DATA SECTION:

* * *

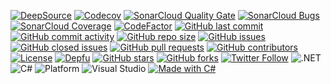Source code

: 
[![DeepSource](https://img.shields.io/deepsource/grade/gh/scherenhaenden/CrossTypeExpressionConverter.svg?style=flat-square)](https://deepsource.io/gh/scherenhaenden/CrossTypeExpressionConverter/)
[![Codecov](https://img.shields.io/codecov/c/github/scherenhaenden/CrossTypeExpressionConverter?style=flat-square\&token=IHRE_CODECOV_TOKEN)](https://codecov.io/gh/scherenhaenden/CrossTypeExpressionConverter)
[![SonarCloud Quality Gate](https://img.shields.io/sonar/quality_gate/scherenhaenden_CrossTypeExpressionConverter?server=https%3A%2F%2Fsonarcloud.io\&style=flat-square)](https://sonarcloud.io/summary/new_code?id=scherenhaenden_CrossTypeExpressionConverter)
[![SonarCloud Bugs](https://img.shields.io/sonar/bugs/scherenhaenden_CrossTypeExpressionConverter?server=https%3A%2F%2Fsonarcloud.io\&style=flat-square)](https://sonarcloud.io/project/issues?id=scherenhaenden_CrossTypeExpressionConverter&resolved=false&types=BUG)
[![SonarCloud Coverage](https://img.shields.io/sonar/coverage/scherenhaenden_CrossTypeExpressionConverter?server=https%3A%2F%2Fsonarcloud.io\&style=flat-square)](https://sonarcloud.io/component_measures?id=scherenhaenden_CrossTypeExpressionConverter&metric=coverage)
[![CodeFactor](https://www.codefactor.io/repository/github/scherenhaenden/crosstypeexpressionconverter/badge?style=flat-square)](https://www.codefactor.io/repository/github/scherenhaenden/crosstypeexpressionconverter)
[![GitHub last commit](https://img.shields.io/github/last-commit/scherenhaenden/CrossTypeExpressionConverter?style=flat-square)](https://github.com/scherenhaenden/CrossTypeExpressionConverter/commits/main)
[![GitHub commit activity](https://img.shields.io/github/commit-activity/m/scherenhaenden/CrossTypeExpressionConverter?style=flat-square)](https://github.com/scherenhaenden/CrossTypeExpressionConverter/graphs/commit-activity)
[![GitHub repo size](https://img.shields.io/github/repo-size/scherenhaenden/CrossTypeExpressionConverter?style=flat-square)](https://github.com/scherenhaenden/CrossTypeExpressionConverter)
[![GitHub issues](https://img.shields.io/github/issues/scherenhaenden/CrossTypeExpressionConverter?style=flat-square)](https://github.com/scherenhaenden/CrossTypeExpressionConverter/issues)
[![GitHub closed issues](https://img.shields.io/github/issues-closed/scherenhaenden/CrossTypeExpressionConverter?style=flat-square)](https://github.com/scherenhaenden/CrossTypeExpressionConverter/issues?q=is%3Aissue+is%3Aclosed)
[![GitHub pull requests](https://img.shields.io/github/issues-pr/scherenhaenden/CrossTypeExpressionConverter?style=flat-square)](https://github.com/scherenhaenden/CrossTypeExpressionConverter/pulls)
[![GitHub contributors](https://img.shields.io/github/contributors/scherenhaenden/CrossTypeExpressionConverter?style=flat-square)](https://github.com/scherenhaenden/CrossTypeExpressionConverter/graphs/contributors)
[![License](https://img.shields.io/github/license/scherenhaenden/CrossTypeExpressionConverter.svg?style=flat-square)](https://github.com/scherenhaenden/CrossTypeExpressionConverter/blob/main/LICENSE)
[![Depfu](https://img.shields.io/depfu/scherenhaenden/CrossTypeExpressionConverter?style=flat-square)](https://depfu.com/github/scherenhaenden/CrossTypeExpressionConverter?project_id=IHR_PROJEKT_ID)
[![GitHub stars](https://img.shields.io/github/stars/scherenhaenden/CrossTypeExpressionConverter?style=social)](https://github.com/scherenhaenden/CrossTypeExpressionConverter/stargazers)
[![GitHub forks](https://img.shields.io/github/forks/scherenhaenden/CrossTypeExpressionConverter?style=social)](https://github.com/scherenhaenden/CrossTypeExpressionConverter/network/members)
[![Twitter Follow](https://img.shields.io/twitter/follow/IHR_TWITTER_NAME?style=social)](https://twitter.com/IHR_TWITTER_NAME)
![.NET](https://img.shields.io/badge/.NET-8.0-512BD4?style=flat-square)
![C#](https://img.shields.io/badge/C%23-11-239120?style=flat-square\&logo=c-sharp\&logoColor=white)
![Platform](https://img.shields.io/badge/platform-.NET%20Standard%202.0-lightgrey?style=flat-square)
![Visual Studio](https://img.shields.io/badge/Visual%20Studio-2022-5C2D91?style=flat-square\&logo=visual-studio\&logoColor=white)
[![Made with C#](https://img.shields.io/badge/Made%20with-C%23-1f425f.svg)](https://docs.microsoft.com/en-us/dotnet/csharp/)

* * *

TASK INSTRUCTIONS:
Only the lines above that hold "social" are wanted. Show every one of them.

REPLY TO THE TASK:
[![GitHub stars](https://img.shields.io/github/stars/scherenhaenden/CrossTypeExpressionConverter?style=social)](https://github.com/scherenhaenden/CrossTypeExpressionConverter/stargazers)
[![GitHub forks](https://img.shields.io/github/forks/scherenhaenden/CrossTypeExpressionConverter?style=social)](https://github.com/scherenhaenden/CrossTypeExpressionConverter/network/members)
[![Twitter Follow](https://img.shields.io/twitter/follow/IHR_TWITTER_NAME?style=social)](https://twitter.com/IHR_TWITTER_NAME)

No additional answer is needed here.